Known as M8, the SCEC project simulates a 6-minute earthquake half again as powerful as the temblor that destroyed San Francisco in 1906 -- or 30 times as powerful as the quake that devastated Haiti in January.
According to SCEC information technology architect Philip Maechling, the center chose magnitude 8 because it is one of the largest quakes that could plausibly hit southern California.
"Some of these investigations, especially the one we just did on Jaguar, go back to a change from emergency management organizations after Hurricane Katrina," Maechling noted. "Before Katrina they were asking, 'What's likely to happen?
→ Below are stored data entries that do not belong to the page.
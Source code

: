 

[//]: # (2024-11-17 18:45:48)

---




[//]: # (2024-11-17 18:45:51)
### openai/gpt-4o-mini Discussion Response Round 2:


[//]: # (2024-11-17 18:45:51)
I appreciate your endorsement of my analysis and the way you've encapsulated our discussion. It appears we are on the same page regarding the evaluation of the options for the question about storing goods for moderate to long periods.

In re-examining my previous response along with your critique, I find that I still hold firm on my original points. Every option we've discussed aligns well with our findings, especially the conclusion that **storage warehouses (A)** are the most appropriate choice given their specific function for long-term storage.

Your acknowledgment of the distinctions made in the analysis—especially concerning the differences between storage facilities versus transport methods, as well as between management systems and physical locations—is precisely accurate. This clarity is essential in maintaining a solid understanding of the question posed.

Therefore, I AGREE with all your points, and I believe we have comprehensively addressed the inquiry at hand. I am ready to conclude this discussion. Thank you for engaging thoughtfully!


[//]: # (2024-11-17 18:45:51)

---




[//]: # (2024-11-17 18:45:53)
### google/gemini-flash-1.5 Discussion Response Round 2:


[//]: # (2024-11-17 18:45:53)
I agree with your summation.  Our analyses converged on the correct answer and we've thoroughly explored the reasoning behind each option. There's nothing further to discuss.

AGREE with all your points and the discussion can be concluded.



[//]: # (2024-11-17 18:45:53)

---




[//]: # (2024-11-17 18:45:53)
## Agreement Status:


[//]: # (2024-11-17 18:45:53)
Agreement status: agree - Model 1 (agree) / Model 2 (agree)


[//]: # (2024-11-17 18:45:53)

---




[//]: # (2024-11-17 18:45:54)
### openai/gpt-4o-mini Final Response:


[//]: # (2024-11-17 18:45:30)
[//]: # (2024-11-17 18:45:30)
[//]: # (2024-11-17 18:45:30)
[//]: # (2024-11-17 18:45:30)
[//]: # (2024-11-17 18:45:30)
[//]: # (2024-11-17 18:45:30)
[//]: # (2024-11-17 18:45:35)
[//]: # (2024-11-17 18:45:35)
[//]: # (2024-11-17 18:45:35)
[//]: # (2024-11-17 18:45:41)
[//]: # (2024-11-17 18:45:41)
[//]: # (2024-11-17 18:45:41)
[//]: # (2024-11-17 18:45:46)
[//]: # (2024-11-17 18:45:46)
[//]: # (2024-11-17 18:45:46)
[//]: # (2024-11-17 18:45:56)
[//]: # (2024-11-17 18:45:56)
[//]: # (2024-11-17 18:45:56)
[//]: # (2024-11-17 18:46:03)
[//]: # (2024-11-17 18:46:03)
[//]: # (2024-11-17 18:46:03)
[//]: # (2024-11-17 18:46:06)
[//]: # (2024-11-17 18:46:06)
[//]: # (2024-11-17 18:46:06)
Give us the most probable scenarios that we're going to have to face.' But after Katrina they changed the question and said, 'Tell us what's the worst that could happen.' My understanding is that they were changing the question because they want to be ready for not only the most likely, but also the worst case."
The San Andreas Fault forms the boundary between the Pacific and North American tectonic plates. The Pacific Plate includes a sliver of California and Baja California, as well as Hawaii and most of the Pacific Ocean, while the North American Plate includes the remainder of the United States, Greenland, and a hefty chunk of eastern Russia.